--- START ---
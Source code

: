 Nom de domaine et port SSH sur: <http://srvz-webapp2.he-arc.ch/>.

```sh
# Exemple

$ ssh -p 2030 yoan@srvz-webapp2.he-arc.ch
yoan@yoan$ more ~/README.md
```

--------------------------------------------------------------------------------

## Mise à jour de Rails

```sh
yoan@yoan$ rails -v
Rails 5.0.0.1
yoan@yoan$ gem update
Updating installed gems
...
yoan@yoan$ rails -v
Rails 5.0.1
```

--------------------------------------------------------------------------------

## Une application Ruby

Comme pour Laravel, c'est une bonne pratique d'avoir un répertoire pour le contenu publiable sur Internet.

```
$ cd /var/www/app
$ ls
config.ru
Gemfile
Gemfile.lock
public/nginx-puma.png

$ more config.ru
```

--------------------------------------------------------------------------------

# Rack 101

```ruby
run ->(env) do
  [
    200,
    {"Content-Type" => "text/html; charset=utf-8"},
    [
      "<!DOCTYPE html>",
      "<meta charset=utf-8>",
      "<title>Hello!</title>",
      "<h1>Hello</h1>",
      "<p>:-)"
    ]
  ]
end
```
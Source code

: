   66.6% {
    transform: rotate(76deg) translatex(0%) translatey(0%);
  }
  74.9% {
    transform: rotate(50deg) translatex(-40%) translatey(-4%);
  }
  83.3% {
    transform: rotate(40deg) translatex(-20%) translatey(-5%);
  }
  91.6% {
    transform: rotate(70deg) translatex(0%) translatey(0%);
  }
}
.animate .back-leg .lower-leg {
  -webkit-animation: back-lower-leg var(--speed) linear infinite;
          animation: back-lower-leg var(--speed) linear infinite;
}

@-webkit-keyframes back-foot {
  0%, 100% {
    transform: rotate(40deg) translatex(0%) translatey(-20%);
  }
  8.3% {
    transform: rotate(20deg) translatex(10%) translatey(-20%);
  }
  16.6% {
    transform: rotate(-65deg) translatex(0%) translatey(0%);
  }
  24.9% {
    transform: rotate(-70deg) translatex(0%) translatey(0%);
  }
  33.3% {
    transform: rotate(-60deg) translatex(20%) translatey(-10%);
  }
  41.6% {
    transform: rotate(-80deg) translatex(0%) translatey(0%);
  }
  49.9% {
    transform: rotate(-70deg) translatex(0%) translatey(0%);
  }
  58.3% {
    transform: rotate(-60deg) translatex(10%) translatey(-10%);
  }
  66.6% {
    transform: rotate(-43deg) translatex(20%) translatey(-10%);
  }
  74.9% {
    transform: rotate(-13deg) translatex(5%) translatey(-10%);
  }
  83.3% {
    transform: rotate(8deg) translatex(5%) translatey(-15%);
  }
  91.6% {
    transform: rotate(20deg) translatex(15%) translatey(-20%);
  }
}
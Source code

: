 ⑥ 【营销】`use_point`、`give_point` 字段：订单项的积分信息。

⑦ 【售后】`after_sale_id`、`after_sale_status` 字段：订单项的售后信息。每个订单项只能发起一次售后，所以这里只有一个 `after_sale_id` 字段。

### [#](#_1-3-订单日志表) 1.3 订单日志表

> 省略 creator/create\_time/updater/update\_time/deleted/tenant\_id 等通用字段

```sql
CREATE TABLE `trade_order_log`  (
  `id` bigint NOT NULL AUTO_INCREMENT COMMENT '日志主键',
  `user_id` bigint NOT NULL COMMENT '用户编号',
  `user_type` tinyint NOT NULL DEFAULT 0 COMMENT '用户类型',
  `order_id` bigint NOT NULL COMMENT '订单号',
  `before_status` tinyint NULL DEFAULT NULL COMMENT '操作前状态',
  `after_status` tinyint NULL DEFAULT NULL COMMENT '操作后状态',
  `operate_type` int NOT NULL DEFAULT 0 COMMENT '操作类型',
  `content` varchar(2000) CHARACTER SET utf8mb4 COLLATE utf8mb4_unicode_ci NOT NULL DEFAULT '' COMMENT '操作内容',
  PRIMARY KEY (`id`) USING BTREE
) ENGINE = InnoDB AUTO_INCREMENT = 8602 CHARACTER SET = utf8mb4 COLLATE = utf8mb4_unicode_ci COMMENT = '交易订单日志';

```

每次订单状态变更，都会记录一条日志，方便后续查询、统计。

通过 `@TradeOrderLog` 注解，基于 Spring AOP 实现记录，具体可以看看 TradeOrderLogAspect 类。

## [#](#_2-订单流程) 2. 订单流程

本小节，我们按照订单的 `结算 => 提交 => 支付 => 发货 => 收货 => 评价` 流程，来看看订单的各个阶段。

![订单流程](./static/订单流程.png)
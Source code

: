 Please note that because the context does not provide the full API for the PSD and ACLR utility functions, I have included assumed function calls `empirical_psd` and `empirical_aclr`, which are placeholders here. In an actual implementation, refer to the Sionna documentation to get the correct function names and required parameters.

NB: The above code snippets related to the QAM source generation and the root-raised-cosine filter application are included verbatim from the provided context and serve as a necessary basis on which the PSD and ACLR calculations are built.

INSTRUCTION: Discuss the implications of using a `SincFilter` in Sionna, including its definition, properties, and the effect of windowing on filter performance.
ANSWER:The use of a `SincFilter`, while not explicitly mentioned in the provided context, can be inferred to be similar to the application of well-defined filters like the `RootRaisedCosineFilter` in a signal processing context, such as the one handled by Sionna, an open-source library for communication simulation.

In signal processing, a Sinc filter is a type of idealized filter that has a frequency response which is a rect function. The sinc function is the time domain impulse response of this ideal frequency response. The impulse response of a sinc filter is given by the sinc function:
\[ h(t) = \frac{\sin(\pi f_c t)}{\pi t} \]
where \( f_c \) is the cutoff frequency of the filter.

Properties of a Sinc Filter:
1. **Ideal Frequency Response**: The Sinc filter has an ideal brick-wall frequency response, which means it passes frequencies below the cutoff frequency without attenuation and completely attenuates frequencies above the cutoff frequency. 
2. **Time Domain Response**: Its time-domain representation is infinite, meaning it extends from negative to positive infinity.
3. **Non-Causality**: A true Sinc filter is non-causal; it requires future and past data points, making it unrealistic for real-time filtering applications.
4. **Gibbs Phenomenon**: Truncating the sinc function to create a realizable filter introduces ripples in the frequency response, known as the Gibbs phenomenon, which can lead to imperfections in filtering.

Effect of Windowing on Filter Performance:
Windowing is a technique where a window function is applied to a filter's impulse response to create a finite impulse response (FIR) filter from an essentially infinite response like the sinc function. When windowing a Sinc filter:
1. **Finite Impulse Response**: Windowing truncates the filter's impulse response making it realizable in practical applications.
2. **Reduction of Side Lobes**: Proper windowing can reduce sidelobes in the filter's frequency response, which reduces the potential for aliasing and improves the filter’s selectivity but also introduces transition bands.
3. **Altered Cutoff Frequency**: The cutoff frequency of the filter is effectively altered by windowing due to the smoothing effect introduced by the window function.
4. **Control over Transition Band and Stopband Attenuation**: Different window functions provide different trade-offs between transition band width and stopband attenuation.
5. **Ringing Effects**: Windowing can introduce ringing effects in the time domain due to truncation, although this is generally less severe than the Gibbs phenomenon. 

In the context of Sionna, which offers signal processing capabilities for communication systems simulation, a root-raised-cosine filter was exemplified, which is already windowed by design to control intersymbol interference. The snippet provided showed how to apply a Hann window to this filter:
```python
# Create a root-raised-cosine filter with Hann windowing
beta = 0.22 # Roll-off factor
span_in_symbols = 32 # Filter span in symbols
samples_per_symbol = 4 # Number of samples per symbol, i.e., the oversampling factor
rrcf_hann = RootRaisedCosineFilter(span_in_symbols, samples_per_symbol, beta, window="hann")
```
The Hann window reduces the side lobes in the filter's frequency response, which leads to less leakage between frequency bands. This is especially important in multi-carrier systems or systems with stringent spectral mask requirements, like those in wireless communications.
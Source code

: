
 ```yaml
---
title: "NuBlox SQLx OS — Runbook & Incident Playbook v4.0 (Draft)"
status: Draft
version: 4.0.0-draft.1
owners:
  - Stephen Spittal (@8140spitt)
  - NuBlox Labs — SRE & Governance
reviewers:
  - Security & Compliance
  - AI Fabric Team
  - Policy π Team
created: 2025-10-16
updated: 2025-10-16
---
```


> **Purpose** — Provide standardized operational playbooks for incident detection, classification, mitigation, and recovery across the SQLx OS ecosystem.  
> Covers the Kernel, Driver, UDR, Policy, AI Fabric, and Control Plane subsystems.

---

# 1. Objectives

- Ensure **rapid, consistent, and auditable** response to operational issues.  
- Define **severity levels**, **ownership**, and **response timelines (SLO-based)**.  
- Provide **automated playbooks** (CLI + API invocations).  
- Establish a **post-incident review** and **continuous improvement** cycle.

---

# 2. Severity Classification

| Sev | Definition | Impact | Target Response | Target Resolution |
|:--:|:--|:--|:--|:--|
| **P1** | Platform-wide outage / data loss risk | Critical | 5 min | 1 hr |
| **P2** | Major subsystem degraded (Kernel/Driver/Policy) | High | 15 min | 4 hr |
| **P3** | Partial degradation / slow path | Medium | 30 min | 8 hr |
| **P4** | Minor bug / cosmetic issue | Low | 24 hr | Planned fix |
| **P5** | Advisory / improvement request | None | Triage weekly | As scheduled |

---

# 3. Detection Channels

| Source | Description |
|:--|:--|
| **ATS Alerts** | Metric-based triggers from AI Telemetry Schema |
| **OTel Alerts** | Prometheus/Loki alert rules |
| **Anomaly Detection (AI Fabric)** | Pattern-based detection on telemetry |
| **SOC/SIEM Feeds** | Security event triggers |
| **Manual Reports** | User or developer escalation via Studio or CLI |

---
--- END ---
**Task:**
The line containing "min | 1 hr |" marks the start. Reproduce it and all lines after it through the end of the listing, exactly and alone.

**Result for this exercise:**
| **P1** | Platform-wide outage / data loss risk | Critical | 5 min | 1 hr |
| **P2** | Major subsystem degraded (Kernel/Driver/Policy) | High | 15 min | 4 hr |
| **P3** | Partial degradation / slow path | Medium | 30 min | 8 hr |
| **P4** | Minor bug / cosmetic issue | Low | 24 hr | Planned fix |
| **P5** | Advisory / improvement request | None | Triage weekly | As scheduled |

---

# 3. Detection Channels

| Source | Description |
|:--|:--|
| **ATS Alerts** | Metric-based triggers from AI Telemetry Schema |
| **OTel Alerts** | Prometheus/Loki alert rules |
| **Anomaly Detection (AI Fabric)** | Pattern-based detection on telemetry |
| **SOC/SIEM Feeds** | Security event triggers |
| **Manual Reports** | User or developer escalation via Studio or CLI |

---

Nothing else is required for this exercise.